Sundance 2011: Análise de COMO MORRER EM OREGON

Revisão de How to Die in Oregon. No Festival de Cinema de Sundance de 2011, Matt analisa o documentário de Peter D. Richardson, How to Die in Oregon.

Eu não tenho uma opinião sobre o debate da eutanásia. A questão é simplesmente pessoal demais para cada indivíduo para que eu avalie e diga a estranhos que eles não devem tirar suas próprias vidas ou que não devem ter que suportar mais dor. Documentário de Peter D. Richardson Como morrer em Oregon apóia o argumento da “morte com dignidade”, mostrando como algumas pessoas em Oregon, que legalizou a eutanásia, estão se aproveitando da nova lei. O filme é de partir o coração enquanto observamos pacientes terminais lutando com a decisão de acabar com sua própria vida com 'dignidade' (coloquei isso entre aspas por um motivo que explicarei mais tarde na revisão). Embora o filme funcione brilhantemente no nível emocional, ele presta um desserviço à sua defesa por meio de descuidos e tangentes desnecessárias.



Existem duas histórias principais em Como morrer em Oregon . A primeira é sobre Cody Curtis, uma casada de 52 anos e mãe de dois filhos que está morrendo de câncer no fígado. A outra segue Nancy, uma viúva que está em uma missão para cumprir o pedido final de seu marido morto para que a eutanásia seja legalizada em seu estado natal, Washington. Richardson tem pequenos ataques quando encontramos brevemente defensores da eutanásia ou pacientes terminais que estão considerando o “suicídio assistido por médico”.



Eu coloquei palavras como 'suicídio assistido por médico' e 'morte com dignidade' entre aspas porque sinto que são slogans. Assim como “pró-vida” e “pró-escolha”, os slogans sugerem que a oposição apóia a busca por uma saída fácil ou uma morte vergonhosa, respectivamente. O filme também destaca o trabalho do grupo “Compaixão e Escolhas”, que envia voluntários para ajudar na eutanásia de pacientes que buscam se valer da lei do Oregon. Mais uma vez, a noção de 'compaixão', que significa sofrer com, realmente não se aplica a um estranho que vai misturar a dose letal do medicamento em sua bebida para que você possa morrer.

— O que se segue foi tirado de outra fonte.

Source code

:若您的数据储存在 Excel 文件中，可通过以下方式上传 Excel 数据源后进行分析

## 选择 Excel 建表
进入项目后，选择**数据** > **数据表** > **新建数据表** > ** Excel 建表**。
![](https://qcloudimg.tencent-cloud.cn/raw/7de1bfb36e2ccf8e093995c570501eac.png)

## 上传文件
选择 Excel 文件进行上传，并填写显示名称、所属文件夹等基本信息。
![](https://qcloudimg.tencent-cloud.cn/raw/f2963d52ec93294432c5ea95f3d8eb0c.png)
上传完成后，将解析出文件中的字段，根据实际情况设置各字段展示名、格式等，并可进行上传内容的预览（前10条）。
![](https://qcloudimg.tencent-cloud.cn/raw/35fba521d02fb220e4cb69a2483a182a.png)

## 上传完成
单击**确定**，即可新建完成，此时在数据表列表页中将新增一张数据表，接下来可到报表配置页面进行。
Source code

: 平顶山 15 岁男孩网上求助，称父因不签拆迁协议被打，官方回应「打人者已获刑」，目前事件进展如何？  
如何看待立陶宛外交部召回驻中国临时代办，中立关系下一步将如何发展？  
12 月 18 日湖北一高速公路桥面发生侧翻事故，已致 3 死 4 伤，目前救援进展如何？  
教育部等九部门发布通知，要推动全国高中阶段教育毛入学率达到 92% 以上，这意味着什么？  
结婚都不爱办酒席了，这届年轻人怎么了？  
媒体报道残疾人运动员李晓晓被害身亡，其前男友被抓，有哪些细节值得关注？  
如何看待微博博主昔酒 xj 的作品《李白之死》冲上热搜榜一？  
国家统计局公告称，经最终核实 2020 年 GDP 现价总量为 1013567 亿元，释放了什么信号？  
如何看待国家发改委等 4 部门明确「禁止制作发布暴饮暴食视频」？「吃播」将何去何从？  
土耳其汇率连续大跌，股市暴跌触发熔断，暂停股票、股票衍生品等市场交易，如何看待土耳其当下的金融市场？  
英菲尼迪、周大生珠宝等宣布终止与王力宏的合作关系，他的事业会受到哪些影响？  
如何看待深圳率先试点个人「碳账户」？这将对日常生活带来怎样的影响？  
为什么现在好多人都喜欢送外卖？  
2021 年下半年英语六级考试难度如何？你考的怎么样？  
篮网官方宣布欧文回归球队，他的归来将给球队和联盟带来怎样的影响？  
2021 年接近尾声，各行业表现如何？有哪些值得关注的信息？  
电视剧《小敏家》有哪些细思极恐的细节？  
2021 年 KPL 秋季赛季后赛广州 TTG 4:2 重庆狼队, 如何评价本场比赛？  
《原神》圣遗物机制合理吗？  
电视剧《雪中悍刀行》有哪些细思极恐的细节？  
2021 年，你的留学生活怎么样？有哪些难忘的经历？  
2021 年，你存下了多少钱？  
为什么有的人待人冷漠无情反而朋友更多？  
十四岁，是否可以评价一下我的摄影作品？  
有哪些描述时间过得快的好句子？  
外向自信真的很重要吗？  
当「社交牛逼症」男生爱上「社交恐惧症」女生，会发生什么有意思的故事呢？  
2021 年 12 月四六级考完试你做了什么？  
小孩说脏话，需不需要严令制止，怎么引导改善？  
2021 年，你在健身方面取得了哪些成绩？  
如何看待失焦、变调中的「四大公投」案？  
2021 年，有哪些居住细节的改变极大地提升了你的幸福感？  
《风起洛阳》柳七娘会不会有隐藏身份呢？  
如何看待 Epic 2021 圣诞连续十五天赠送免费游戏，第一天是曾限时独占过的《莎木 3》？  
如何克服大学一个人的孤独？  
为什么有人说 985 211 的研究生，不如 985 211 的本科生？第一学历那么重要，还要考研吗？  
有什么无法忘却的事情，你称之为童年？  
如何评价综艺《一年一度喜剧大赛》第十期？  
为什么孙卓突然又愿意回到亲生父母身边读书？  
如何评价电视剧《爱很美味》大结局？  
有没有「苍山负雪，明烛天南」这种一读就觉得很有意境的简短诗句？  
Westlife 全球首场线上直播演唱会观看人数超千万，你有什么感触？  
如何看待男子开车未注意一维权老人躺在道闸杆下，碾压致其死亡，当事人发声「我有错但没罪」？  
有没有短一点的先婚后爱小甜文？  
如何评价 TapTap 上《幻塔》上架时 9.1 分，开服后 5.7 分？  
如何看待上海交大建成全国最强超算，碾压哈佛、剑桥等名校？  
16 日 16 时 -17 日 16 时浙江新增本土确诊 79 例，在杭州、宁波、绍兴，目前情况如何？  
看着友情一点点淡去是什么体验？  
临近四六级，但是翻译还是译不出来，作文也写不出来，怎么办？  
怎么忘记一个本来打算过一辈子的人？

Foi por causa desses bloqueios retóricos que eu tive alguns problemas para encontrar meu caminho para o filme tão facilmente quanto outras pessoas com quem conversei sobre ele. No entanto, a jornada de Richardson com Cody acabou me deixando triste. É agridoce ver esta mulher engraçada e de bom coração que não deseja morrer, mas planejou essa contingência para que sua morte seja em seus termos. A jornada de Cody é poderosa e comovente, pois ela não esconde quase nada do público. A história de Nancy de tentar fazer com que a Iniciativa 1000 fosse aprovada em Washington é convincente, mas existe em um território político que o filme não está realmente disposto a explorar.



Como morrer em Oregon defende 'morte com dignidade', mas esse caso é enfraquecido pelo excesso de confiança de Richardson no impacto emocional e na realização de entrevistas desnecessárias. Se o filme quer me convencer a legalizar a eutanásia, quero saber mais fatos. Quero saber sobre outras opções de cuidados no final da vida. Quero saber se a bebida para a morte prescrita pelo médico nunca consegue matar o paciente e, em vez disso, o deixa em um estado vegetativo persistente. Em um ponto, um cartão de título nos diz que Cody está melhorando em 'cuidados paliativos', mas não nos diz o que isso significa ou implica. Em vez de dedicar um tempo para mostrar uma visão mais ampla dos cuidados no final da vida, Richardson mostra cenas tangenciais que não beneficiam o impacto emocional ou intelectual do filme. Por exemplo, em uma cena ele se encontra com o fundador da “Sociedade da Cicuta” (um nome que achei terrivelmente simplista), uma organização dedicada à legalização da eutanásia. Depois da cena, nunca mais veremos o fundador da sociedade.

Em um nível emocional, Como morrer no Oregon é um triunfo. Isso puxa as cordas do seu coração sem nos sentirmos manipuladores e quando olhamos para Cody, vemos nossos próprios entes queridos, e o pensamento de perdê-los lenta e dolorosamente é absolutamente angustiante. Mas em um nível intelectual, o filme é insatisfatório. A eutanásia é uma questão carregada e Richardson presta um péssimo serviço ao seu público ao não lhes fornecer uma visão mais ampla dos benefícios e das fraquezas das várias opções que alguém tem ao considerar seus cuidados no final da vida.